(Plain-text document sources)
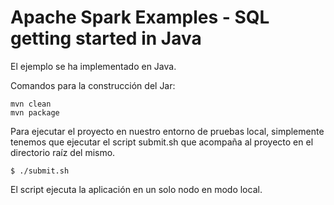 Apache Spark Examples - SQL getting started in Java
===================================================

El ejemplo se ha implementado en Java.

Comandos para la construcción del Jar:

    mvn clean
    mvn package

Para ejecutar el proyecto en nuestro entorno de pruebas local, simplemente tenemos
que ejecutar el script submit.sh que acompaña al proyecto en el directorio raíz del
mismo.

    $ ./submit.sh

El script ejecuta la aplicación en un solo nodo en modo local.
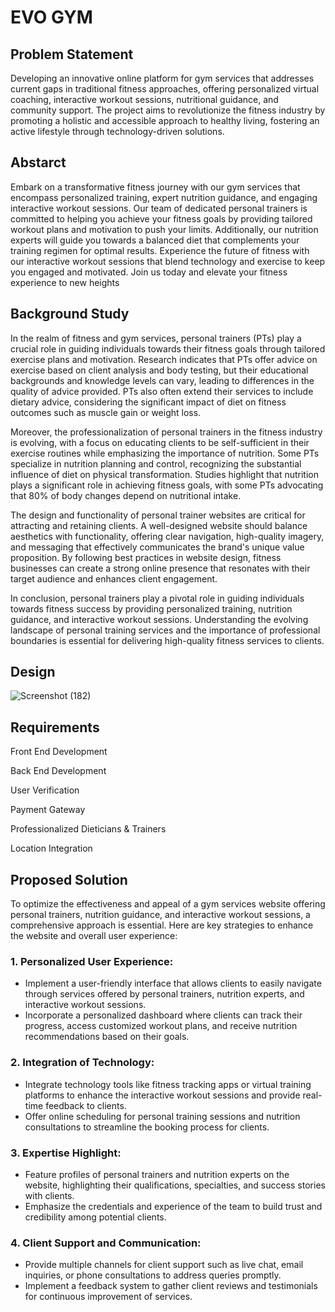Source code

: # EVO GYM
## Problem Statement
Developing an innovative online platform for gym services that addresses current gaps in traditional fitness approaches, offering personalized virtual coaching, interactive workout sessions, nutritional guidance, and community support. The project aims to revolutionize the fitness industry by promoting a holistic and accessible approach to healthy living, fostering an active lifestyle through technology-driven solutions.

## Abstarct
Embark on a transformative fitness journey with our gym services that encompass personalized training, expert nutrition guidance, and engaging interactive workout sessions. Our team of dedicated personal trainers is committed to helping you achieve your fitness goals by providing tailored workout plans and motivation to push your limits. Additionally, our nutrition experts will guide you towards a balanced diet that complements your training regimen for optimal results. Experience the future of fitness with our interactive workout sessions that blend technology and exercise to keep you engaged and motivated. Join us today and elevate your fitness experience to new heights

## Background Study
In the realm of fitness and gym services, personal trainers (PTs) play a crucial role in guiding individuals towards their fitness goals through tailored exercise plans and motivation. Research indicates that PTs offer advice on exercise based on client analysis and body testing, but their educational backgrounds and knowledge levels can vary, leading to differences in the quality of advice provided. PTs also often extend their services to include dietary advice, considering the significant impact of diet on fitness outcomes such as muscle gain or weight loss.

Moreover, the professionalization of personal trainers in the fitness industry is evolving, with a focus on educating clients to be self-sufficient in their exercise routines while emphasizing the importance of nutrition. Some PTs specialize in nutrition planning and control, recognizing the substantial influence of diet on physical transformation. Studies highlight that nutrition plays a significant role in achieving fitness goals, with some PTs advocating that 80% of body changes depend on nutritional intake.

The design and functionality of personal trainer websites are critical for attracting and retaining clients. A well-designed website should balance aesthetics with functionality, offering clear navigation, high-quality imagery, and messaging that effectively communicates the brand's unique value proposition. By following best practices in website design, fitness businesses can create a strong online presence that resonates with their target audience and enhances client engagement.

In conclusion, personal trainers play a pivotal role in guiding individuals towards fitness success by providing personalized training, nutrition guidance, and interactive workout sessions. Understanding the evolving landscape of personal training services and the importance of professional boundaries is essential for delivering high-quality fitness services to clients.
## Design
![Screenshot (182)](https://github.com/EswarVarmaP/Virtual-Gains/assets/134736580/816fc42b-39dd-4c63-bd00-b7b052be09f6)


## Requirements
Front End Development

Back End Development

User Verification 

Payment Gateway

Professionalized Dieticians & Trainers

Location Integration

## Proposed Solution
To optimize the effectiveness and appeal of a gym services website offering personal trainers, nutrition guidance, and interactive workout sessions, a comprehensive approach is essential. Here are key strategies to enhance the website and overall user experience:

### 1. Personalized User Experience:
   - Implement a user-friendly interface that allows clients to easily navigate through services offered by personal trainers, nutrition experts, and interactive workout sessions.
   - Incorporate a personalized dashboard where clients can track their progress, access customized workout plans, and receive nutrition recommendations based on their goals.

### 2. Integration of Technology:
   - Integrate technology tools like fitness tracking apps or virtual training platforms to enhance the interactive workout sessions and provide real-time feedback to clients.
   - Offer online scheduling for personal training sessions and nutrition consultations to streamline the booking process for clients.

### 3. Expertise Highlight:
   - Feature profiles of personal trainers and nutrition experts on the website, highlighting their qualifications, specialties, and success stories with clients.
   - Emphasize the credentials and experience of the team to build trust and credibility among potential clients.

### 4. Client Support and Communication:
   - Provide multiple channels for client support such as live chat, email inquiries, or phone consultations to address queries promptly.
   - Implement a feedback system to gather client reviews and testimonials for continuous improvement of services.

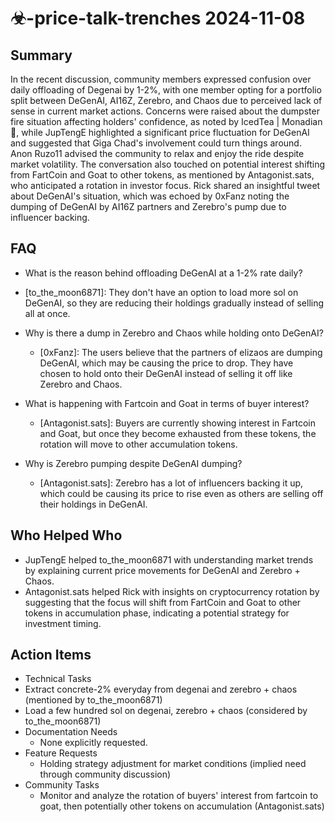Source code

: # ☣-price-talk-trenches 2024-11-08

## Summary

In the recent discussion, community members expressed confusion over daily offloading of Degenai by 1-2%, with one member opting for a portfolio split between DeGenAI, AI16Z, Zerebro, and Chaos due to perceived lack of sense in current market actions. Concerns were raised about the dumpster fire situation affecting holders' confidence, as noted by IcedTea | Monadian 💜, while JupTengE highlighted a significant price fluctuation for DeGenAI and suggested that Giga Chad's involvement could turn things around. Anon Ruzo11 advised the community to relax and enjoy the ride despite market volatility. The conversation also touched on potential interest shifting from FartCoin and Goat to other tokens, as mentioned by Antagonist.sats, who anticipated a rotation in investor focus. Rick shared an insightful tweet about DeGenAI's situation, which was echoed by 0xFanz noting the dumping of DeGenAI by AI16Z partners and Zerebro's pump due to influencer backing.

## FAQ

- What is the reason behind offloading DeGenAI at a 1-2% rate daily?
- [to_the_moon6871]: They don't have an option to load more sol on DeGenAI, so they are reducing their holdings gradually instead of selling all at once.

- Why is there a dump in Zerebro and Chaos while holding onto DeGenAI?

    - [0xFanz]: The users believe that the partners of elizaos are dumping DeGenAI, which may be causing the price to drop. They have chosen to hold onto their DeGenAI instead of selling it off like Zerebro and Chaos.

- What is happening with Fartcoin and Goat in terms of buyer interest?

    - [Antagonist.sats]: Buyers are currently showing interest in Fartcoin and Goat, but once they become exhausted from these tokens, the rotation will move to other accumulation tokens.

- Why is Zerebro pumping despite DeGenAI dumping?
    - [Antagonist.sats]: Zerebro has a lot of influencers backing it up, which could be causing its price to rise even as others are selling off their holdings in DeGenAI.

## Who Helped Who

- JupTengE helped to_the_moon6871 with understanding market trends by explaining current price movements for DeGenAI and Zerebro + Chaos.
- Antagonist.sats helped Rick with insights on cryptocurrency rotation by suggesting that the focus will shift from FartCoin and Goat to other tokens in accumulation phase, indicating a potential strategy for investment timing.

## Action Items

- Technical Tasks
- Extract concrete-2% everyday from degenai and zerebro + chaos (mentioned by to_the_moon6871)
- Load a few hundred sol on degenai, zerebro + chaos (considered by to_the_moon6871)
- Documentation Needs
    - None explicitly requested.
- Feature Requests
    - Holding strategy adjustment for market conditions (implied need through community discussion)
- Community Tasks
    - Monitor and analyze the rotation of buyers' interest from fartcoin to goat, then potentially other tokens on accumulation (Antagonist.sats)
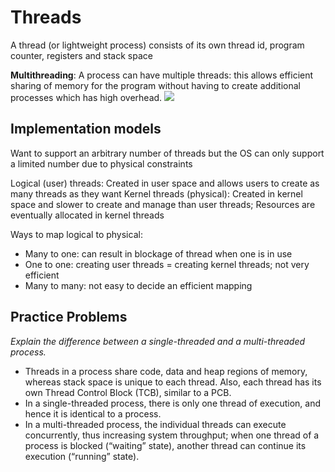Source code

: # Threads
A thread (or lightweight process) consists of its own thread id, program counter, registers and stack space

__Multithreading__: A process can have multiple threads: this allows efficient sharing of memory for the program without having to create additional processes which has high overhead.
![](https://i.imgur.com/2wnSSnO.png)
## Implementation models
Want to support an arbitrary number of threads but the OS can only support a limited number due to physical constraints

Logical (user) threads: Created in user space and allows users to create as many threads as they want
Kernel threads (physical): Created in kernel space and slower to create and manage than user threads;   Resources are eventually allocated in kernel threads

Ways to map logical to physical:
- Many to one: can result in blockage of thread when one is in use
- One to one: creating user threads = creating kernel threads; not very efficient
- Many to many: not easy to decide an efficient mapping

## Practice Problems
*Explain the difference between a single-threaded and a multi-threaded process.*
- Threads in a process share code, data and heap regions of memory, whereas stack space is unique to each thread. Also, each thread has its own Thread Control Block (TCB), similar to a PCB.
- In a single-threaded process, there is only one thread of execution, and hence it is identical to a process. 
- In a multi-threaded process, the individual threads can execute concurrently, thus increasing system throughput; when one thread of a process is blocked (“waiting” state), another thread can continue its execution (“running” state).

*TASK ITEM*: Leave out the images and write out the lines above exactly, from the one with "Para ejecutar el" up to and including the one with "## Background Study".

*WRITTEN ANSWER*:
Para ejecutar el proyecto en nuestro entorno de pruebas local, simplemente tenemos
que ejecutar el script submit.sh que acompaña al proyecto en el directorio raíz del
mismo.

    $ ./submit.sh

El script ejecuta la aplicación en un solo nodo en modo local.
Source code

: # EVO GYM
## Problem Statement
Developing an innovative online platform for gym services that addresses current gaps in traditional fitness approaches, offering personalized virtual coaching, interactive workout sessions, nutritional guidance, and community support. The project aims to revolutionize the fitness industry by promoting a holistic and accessible approach to healthy living, fostering an active lifestyle through technology-driven solutions.

## Abstarct
Embark on a transformative fitness journey with our gym services that encompass personalized training, expert nutrition guidance, and engaging interactive workout sessions. Our team of dedicated personal trainers is committed to helping you achieve your fitness goals by providing tailored workout plans and motivation to push your limits. Additionally, our nutrition experts will guide you towards a balanced diet that complements your training regimen for optimal results. Experience the future of fitness with our interactive workout sessions that blend technology and exercise to keep you engaged and motivated. Join us today and elevate your fitness experience to new heights

## Background Study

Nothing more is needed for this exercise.